I have planted, watered, weeded, sprayed, hoed, harvested, canned, frozen and, finally, eaten tomatoes. I have done the same for corn, beans, peas, okra, onions, turnip greens, squash, potatoes and peppers. The big garden on our farm was the backbone of food for my family. As the oldest child, I got WAY more experience growing food than I wanted.

I gardened... but I didn't particularly enjoy it.

I longed throughout my teenage years for the sight of the farm receding in the rearview mirror of the car taking me to COLLEGE... to the CITY... to where I could BUY my groceries rather than growing them!

Yet here I am, forty years later, enjoying each summer the taste of tomatoes and fruits I grow myself, appreciating the indescribable difference that fresh herbs make in Italian dishes.

I live in the CITY... but my landscape contains some of the same plants I desired never to see again when I left the farm.

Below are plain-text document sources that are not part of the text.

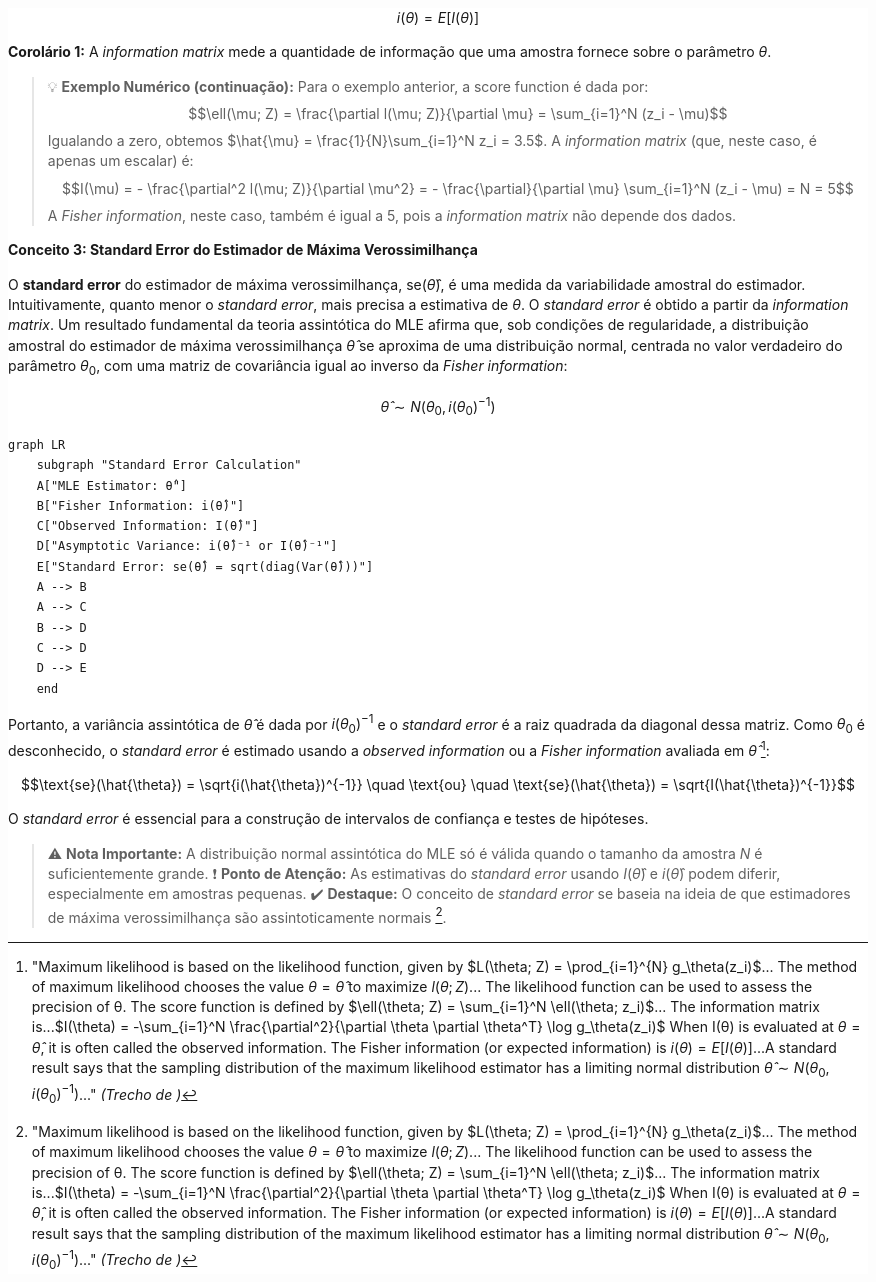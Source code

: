 $$i(\theta) = E[I(\theta)]$$

**Corolário 1:** A *information matrix* mede a quantidade de informação que uma amostra fornece sobre o parâmetro $\theta$.

> 💡 **Exemplo Numérico (continuação):**
> Para o exemplo anterior, a score function é dada por:
>  $$\ell(\mu; Z) = \frac{\partial l(\mu; Z)}{\partial \mu} = \sum_{i=1}^N (z_i - \mu)$$
> Igualando a zero, obtemos $\hat{\mu} = \frac{1}{N}\sum_{i=1}^N z_i = 3.5$.
> A *information matrix* (que, neste caso, é apenas um escalar) é:
> $$I(\mu) = - \frac{\partial^2 l(\mu; Z)}{\partial \mu^2} = - \frac{\partial}{\partial \mu} \sum_{i=1}^N (z_i - \mu) = N = 5$$
> A *Fisher information*, neste caso, também é igual a 5, pois a *information matrix* não depende dos dados.

**Conceito 3: Standard Error do Estimador de Máxima Verossimilhança**

O **standard error** do estimador de máxima verossimilhança, $\text{se}(\hat{\theta})$, é uma medida da variabilidade amostral do estimador. Intuitivamente, quanto menor o *standard error*, mais precisa a estimativa de $\theta$. O *standard error* é obtido a partir da *information matrix*. Um resultado fundamental da teoria assintótica do MLE afirma que, sob condições de regularidade, a distribuição amostral do estimador de máxima verossimilhança $\hat{\theta}$ se aproxima de uma distribuição normal, centrada no valor verdadeiro do parâmetro $\theta_0$, com uma matriz de covariância igual ao inverso da *Fisher information*:

$$\hat{\theta} \sim N(\theta_0, i(\theta_0)^{-1})$$

```mermaid
graph LR
    subgraph "Standard Error Calculation"
    A["MLE Estimator: θ̂"]
    B["Fisher Information: i(θ̂)"]
    C["Observed Information: I(θ̂)"]
    D["Asymptotic Variance: i(θ̂)⁻¹ or I(θ̂)⁻¹"]
    E["Standard Error: se(θ̂) = sqrt(diag(Var(θ̂)))"]
    A --> B
    A --> C
    B --> D
    C --> D
    D --> E
    end
```

Portanto, a variância assintótica de $\hat{\theta}$ é dada por $i(\theta_0)^{-1}$ e o *standard error* é a raiz quadrada da diagonal dessa matriz. Como $\theta_0$ é desconhecido, o *standard error* é estimado usando a *observed information* ou a *Fisher information* avaliada em $\hat{\theta}$ [^8.2.2]:

$$\text{se}(\hat{\theta}) = \sqrt{i(\hat{\theta})^{-1}} \quad \text{ou} \quad \text{se}(\hat{\theta}) = \sqrt{I(\hat{\theta})^{-1}}$$

O *standard error* é essencial para a construção de intervalos de confiança e testes de hipóteses.

> ⚠️ **Nota Importante:** A distribuição normal assintótica do MLE só é válida quando o tamanho da amostra $N$ é suficientemente grande.
> ❗ **Ponto de Atenção:** As estimativas do *standard error* usando $I(\hat{\theta})$ e $i(\hat{\theta})$ podem diferir, especialmente em amostras pequenas.
> ✔️ **Destaque:** O conceito de *standard error* se baseia na ideia de que estimadores de máxima verossimilhança são assintoticamente normais [^8.2.2].


[^8.1]: "In this chapter we provide a general exposition of the maximum likelihood approach, as well as the Bayesian method for inference." *(Trecho de <Model Inference and Averaging>)*
[^8.2.2]: "Maximum likelihood is based on the likelihood function, given by  $L(\theta; Z) = \prod_{i=1}^{N} g_\theta(z_i)$... The method of maximum likelihood chooses the value $\theta = \hat{\theta}$ to maximize $l(\theta; Z)$... The likelihood function can be used to assess the precision of θ. The score function is defined by $\ell(\theta; Z) = \sum_{i=1}^N \ell(\theta; z_i)$... The information matrix is...$I(\theta) = -\sum_{i=1}^N \frac{\partial^2}{\partial \theta \partial \theta^T} \log g_\theta(z_i)$ When I(θ) is evaluated at $\theta = \hat{\theta}$, it is often called the observed information. The Fisher information (or expected information) is  $i(\theta) = E[I(\theta)]$...A standard result says that the sampling distribution of the maximum likelihood estimator has a limiting normal distribution $\hat{\theta} \sim N(\theta_0, i(\theta_0)^{-1})$..." *(Trecho de <Model Inference and Averaging>)*
[^8.2.3]: "The information matrix for $\theta = (\beta, \sigma^2)$ is block-diagonal, and the block corresponding to $\beta$ is $I(\beta) = (H^TH)/\sigma^2$, so that the estimated variance $(H^TH)^{-1}\hat{\sigma}^2$ agrees with the least squares estimate (8.3)." *(Trecho de <Model Inference and Averaging>)*
[^8.1]: "For most of this book, the fitting (learning) of models has been achieved by minimizing a sum of squares for regression, or by minimizing cross-entropy for classification. In fact, both of these minimizations are instances of the maximum likelihood approach to fitting." *(Trecho de <Model Inference and Averaging>)*
[^8.2]: "The corresponding fit $\mu(x) = \sum_{j=1}^7 \beta_j h_j(x)$ is shown in the top left panel of Figure 8.2. The estimated covariance matrix of $\beta$ is  $Var(\hat{\beta}) = (H^TH)^{-1}\hat{\sigma}^2$" *(Trecho de <Model Inference and Averaging>)*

Vegetables and herbs are easy to incorporate into a landscape. No need to have long straight rows taking up valuable landscape space. Just tuck the plants among your flowers and small shrubbery. You'll be surprised how attractive they are and how easy it is to care for them. Here are some ideas for incorporating edible plants into your spring and early summer landscape.

LETTUCE
Garden designers have been using lettuce in their fanciest plans for years. There's nothing stopping you doing it too. Buy plants as soon as they are available and install them 6" to 8" apart. Lettuce is excellent for lining paths and defining beds. Planted en masse it makes a swath of light green color when there is little else to look at in March.

Leaf lettuce is easier to grow than head lettuce. 'Black-Seeded Simpson', and 'Oak Leaf' are fine varieties. 'Red Sails' and 'Ruby' bring contrasting color to early spring greenery. 'Green Towers' romaine lettuce is taller and stiffer than the others.

TOMATOES
The key is to control where they ramble. Rather than using a utilitarian tomato cage, stick three bushy tree limbs into the soil around a plant. Trim the twigs into a globe shape approximately four feet high and three feet wide. By June, you'll have a green abstract sculpture dotted with green and pink fruit.

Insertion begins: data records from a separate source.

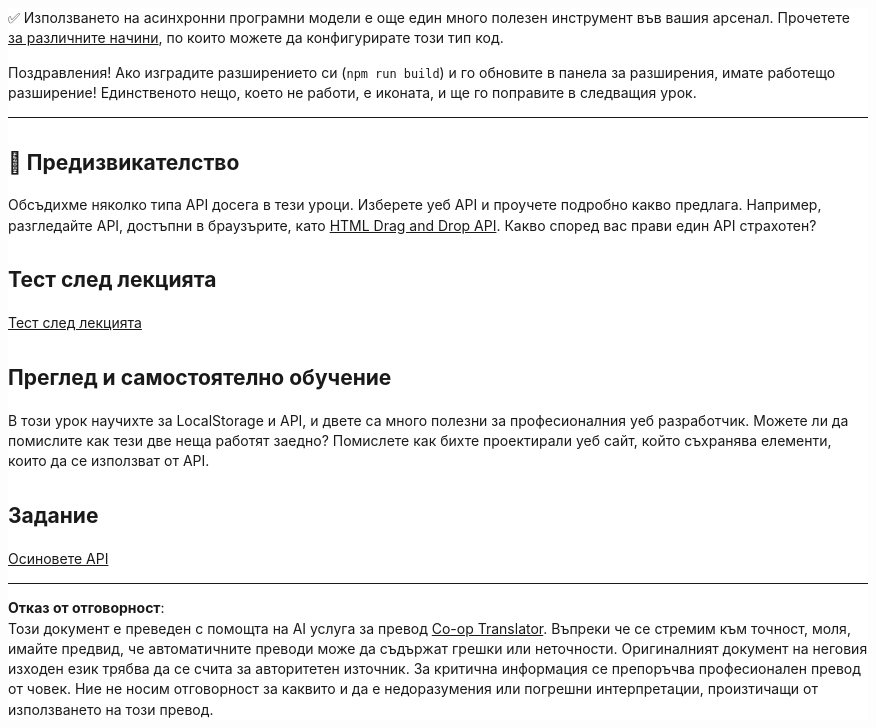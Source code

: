 ✅ Използването на асинхронни програмни модели е още един много полезен инструмент във вашия арсенал. Прочетете [за различните начини](https://developer.mozilla.org/docs/Web/JavaScript/Reference/Statements/async_function), по които можете да конфигурирате този тип код.

Поздравления! Ако изградите разширението си (`npm run build`) и го обновите в панела за разширения, имате работещо разширение! Единственото нещо, което не работи, е иконата, и ще го поправите в следващия урок.

---

## 🚀 Предизвикателство

Обсъдихме няколко типа API досега в тези уроци. Изберете уеб API и проучете подробно какво предлага. Например, разгледайте API, достъпни в браузърите, като [HTML Drag and Drop API](https://developer.mozilla.org/docs/Web/API/HTML_Drag_and_Drop_API). Какво според вас прави един API страхотен?

## Тест след лекцията

[Тест след лекцията](https://ff-quizzes.netlify.app/web/quiz/26)

## Преглед и самостоятелно обучение

В този урок научихте за LocalStorage и API, и двете са много полезни за професионалния уеб разработчик. Можете ли да помислите как тези две неща работят заедно? Помислете как бихте проектирали уеб сайт, който съхранява елементи, които да се използват от API.

## Задание

[Осиновете API](assignment.md)

---

**Отказ от отговорност**:  
Този документ е преведен с помощта на AI услуга за превод [Co-op Translator](https://github.com/Azure/co-op-translator). Въпреки че се стремим към точност, моля, имайте предвид, че автоматичните преводи може да съдържат грешки или неточности. Оригиналният документ на неговия изходен език трябва да се счита за авторитетен източник. За критична информация се препоръчва професионален превод от човек. Ние не носим отговорност за каквито и да е недоразумения или погрешни интерпретации, произтичащи от използването на този превод.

Look for tomato varieties described as compact. "Determinate" varieties are more likely to stay compact than "indeterminate" ones.

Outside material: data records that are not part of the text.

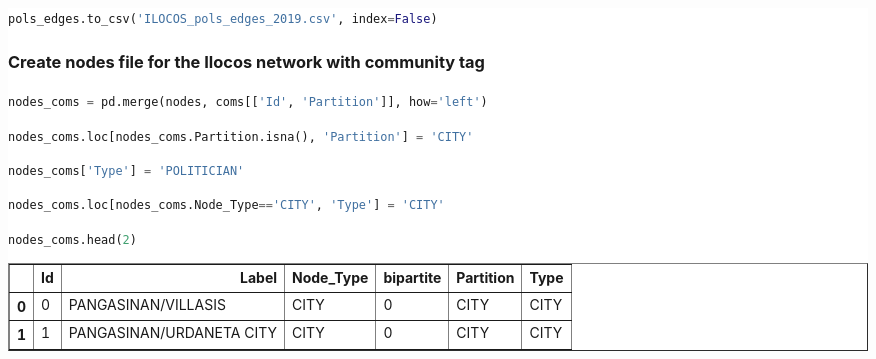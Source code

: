 
```python
pols_edges.to_csv('ILOCOS_pols_edges_2019.csv', index=False)
```

### Create nodes file for the Ilocos network with community tag


```python
nodes_coms = pd.merge(nodes, coms[['Id', 'Partition']], how='left')
```


```python
nodes_coms.loc[nodes_coms.Partition.isna(), 'Partition'] = 'CITY'
```


```python
nodes_coms['Type'] = 'POLITICIAN'
```


```python
nodes_coms.loc[nodes_coms.Node_Type=='CITY', 'Type'] = 'CITY'
```


```python
nodes_coms.head(2)
```




<div>

<table border="1" class="dataframe">
  <thead>
    <tr style="text-align: right;">
      <th></th>
      <th>Id</th>
      <th>Label</th>
      <th>Node_Type</th>
      <th>bipartite</th>
      <th>Partition</th>
      <th>Type</th>
    </tr>
  </thead>
  <tbody>
    <tr>
      <th>0</th>
      <td>0</td>
      <td>PANGASINAN/VILLASIS</td>
      <td>CITY</td>
      <td>0</td>
      <td>CITY</td>
      <td>CITY</td>
    </tr>
    <tr>
      <th>1</th>
      <td>1</td>
      <td>PANGASINAN/URDANETA CITY</td>
      <td>CITY</td>
      <td>0</td>
      <td>CITY</td>
      <td>CITY</td>
    </tr>
  </tbody>
</table>
</div>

Don't have much outdoor space? There's no reason in the world you can't grow tomatoes in a container on your patio or deck. Just be sure the pot is large enough; containing nothing less than five gallons of soil. A half barrel makes a fine home for two plants.

BEANS & PEAS
Anything can be a support for climbing beans and peas. I have seen them grown purposely on bicycles, tricycles, rocking chairs and a lath trellis shading a deck. A chainlink fence makes a fine trellis, as does a rose arbor. Bean and pea flowers are attractive in their own right, usually in shades of lavender, but 'Jacob's Cattle' has bright red flowers and its speckled beans are fascinating to children. Let kids help you plant seeds in mid-April and call them back to examine the sprouts that appear in less than a week.

ROSEMARY
If any plant has "crossed over" from edible to ornamental, rosemary is it. Blue spires of flowers cover the shrubby plant in summer. It is woody enough to be used as a shrub or as a neatly trimmed topiary. 'Athens Blue Spires' is an upright (to 4 feet) and very cold-hardy variety. 'Prostrata' creeps across the ground, making it useful for groundcover, scent garden or edging.

I don't have room to describe how you can use several other vegetables and herbs. Parsley, sweet potatoes, onions, chives, garlic, peppers and turnip greens are all wonderfully adaptable for ornamental and edible use.

The best news of all is that by mixing edibles with your ornamental landscape, you'll have fewer pest problems. Mixing different species of plants is a well-documented way to "confuse" pest insects and it prevents diseases from spreading rapidly too.

I never would have predicted how much I enjoy gardening as an adult. I guess you could say the boy ran out of the garden but the man walked right back in!